Polymorphism, phase transition, and physicochemical property investigation of Ensifentrine

Abstract

Ensifentrine (ENSE) is a bifunctional dual phosphodiesterase 3/4 inhibitor that has both anti-inflammatory and bronchodilatory activities and is considered a new option for the therapy of chronic obstructive pulmonary disease (COPD) and various other respiratory inflammatory diseases for which it is currently undergoing clinical trials. This study presents a groundbreaking effort to evaluate the impact of ENSE polymorphs (forms I, II, and III) on ENSE solubility and chemical stability—both of which are critical factors for drug formulation. Different procedures for the induced crystallisation of ENSE were adopted, and the obtained polymorphic forms were investigated.
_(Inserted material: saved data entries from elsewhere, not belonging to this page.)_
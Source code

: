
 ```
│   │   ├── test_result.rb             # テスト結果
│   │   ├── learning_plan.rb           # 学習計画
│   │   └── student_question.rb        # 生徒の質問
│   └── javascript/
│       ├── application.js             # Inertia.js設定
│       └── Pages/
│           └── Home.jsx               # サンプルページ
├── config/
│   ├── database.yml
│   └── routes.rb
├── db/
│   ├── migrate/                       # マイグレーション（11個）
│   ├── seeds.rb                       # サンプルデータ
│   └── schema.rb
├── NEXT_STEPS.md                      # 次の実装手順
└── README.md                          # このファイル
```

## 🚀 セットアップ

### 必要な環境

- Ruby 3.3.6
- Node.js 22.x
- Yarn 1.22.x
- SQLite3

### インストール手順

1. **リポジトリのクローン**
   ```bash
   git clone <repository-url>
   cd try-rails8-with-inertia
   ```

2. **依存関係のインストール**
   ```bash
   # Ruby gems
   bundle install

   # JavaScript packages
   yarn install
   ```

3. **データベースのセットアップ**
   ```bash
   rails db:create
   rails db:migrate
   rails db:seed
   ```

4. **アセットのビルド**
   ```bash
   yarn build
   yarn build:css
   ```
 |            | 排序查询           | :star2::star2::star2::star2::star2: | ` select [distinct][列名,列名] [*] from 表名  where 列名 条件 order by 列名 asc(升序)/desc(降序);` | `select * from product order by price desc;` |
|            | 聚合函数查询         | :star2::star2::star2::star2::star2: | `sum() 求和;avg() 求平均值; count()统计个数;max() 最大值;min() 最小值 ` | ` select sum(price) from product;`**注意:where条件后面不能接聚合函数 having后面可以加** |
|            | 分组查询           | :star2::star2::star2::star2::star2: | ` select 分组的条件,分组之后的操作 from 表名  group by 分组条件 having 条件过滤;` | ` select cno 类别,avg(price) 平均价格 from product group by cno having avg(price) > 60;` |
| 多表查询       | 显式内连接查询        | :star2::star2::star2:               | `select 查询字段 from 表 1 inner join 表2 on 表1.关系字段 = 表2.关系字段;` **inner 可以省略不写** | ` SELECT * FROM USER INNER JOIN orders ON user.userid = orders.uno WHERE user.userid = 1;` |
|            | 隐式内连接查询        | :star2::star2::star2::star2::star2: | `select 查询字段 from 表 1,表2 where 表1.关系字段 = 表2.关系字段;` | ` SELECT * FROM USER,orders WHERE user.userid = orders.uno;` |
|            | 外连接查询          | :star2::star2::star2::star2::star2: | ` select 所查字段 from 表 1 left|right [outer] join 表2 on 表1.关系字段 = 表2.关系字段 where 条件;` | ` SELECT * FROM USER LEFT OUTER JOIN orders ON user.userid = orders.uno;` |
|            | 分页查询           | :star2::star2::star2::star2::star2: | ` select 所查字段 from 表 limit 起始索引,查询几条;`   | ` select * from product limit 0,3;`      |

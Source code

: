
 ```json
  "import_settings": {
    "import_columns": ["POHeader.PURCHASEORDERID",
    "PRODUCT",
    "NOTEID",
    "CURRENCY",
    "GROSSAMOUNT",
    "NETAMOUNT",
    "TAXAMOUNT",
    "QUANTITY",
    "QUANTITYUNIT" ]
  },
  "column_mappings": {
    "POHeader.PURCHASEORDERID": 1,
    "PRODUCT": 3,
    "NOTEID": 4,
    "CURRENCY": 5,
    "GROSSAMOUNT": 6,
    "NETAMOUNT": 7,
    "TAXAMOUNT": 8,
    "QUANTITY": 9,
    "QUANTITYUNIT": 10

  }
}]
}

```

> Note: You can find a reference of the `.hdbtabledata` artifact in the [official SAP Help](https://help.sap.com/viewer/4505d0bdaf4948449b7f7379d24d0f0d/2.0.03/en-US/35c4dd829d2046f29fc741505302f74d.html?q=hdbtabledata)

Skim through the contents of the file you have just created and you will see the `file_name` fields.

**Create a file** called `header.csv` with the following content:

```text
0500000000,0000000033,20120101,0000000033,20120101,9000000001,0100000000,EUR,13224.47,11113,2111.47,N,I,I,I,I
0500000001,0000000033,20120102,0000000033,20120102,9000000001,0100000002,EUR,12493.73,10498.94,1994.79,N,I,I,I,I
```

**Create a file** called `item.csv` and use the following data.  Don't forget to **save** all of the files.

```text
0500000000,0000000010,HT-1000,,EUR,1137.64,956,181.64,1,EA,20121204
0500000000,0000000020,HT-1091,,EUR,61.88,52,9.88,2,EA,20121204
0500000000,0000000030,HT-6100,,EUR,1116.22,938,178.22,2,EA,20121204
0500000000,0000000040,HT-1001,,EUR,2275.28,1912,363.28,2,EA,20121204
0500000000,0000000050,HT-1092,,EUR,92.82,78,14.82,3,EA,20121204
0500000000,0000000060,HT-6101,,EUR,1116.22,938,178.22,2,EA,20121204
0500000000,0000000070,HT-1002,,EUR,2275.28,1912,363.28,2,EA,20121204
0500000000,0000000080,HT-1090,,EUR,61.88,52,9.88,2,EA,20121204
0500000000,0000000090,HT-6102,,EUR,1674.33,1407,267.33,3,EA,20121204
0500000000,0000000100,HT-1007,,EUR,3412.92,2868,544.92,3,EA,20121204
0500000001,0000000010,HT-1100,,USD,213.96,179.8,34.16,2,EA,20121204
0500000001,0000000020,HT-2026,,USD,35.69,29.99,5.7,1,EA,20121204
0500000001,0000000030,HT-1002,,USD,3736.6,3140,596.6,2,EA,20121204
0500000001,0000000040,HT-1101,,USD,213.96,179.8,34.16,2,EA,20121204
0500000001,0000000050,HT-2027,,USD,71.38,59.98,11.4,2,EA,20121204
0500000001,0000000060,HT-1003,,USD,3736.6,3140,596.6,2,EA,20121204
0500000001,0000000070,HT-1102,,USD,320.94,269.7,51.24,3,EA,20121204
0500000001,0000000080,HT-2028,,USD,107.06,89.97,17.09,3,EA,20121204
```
All the newly obtained solid forms were characterized via single-crystal X-ray diffraction (SCXRD), powder X-ray diffraction (PXRD), field emission scanning electron microscopy (FE-SEM), nuclear magnetic resonance (¹H & ¹³C NMR), solid-state UV-visible spectroscopy, Fourier-transform infrared (FT-IR) spectroscopy, thermogravimetric analysis (TGA), and differential scanning calorimetry (DSC)). Interestingly, altering various crystallisation processes with varied solvent polarity in the solution affects the crystal structure and polymorphic forms. Form I (parent form) was converted into forms II and III using the reactive crystallization method with combinations of formic acid : H₂O (1 : 1) and formic acid : ethyl acetate (1 : 1), respectively. The reverse transformation was accomplished through gradual evaporation using different solvents. Similarly, variable-temperature PXRD (VT-PXRD) experiments revealed that form II converted into form I at 204 °C, whereas form III remained unaltered. In addition, the physicochemical properties of these three polymorphs were thoroughly discussed, and their solubility was tested in pH 1.2 and pH 7 media. A comprehensive examination of the residue that was recovered after solubility tests verified that form II and form III were converted into form I at both pH levels and that form I did not exhibit any phase change or dissociation at pH 7, whereas at pH 1.2, form I was converted into a new stable form and a thorough analysis verified that it was transformed into ENSE.Cl salt. To the best of our knowledge, this is the first study on the investigation of multiple forms of ENSE with varying physicochemical properties, and we hope that the current data will offer some valuable perspective prior to the development of ENSE as a medication.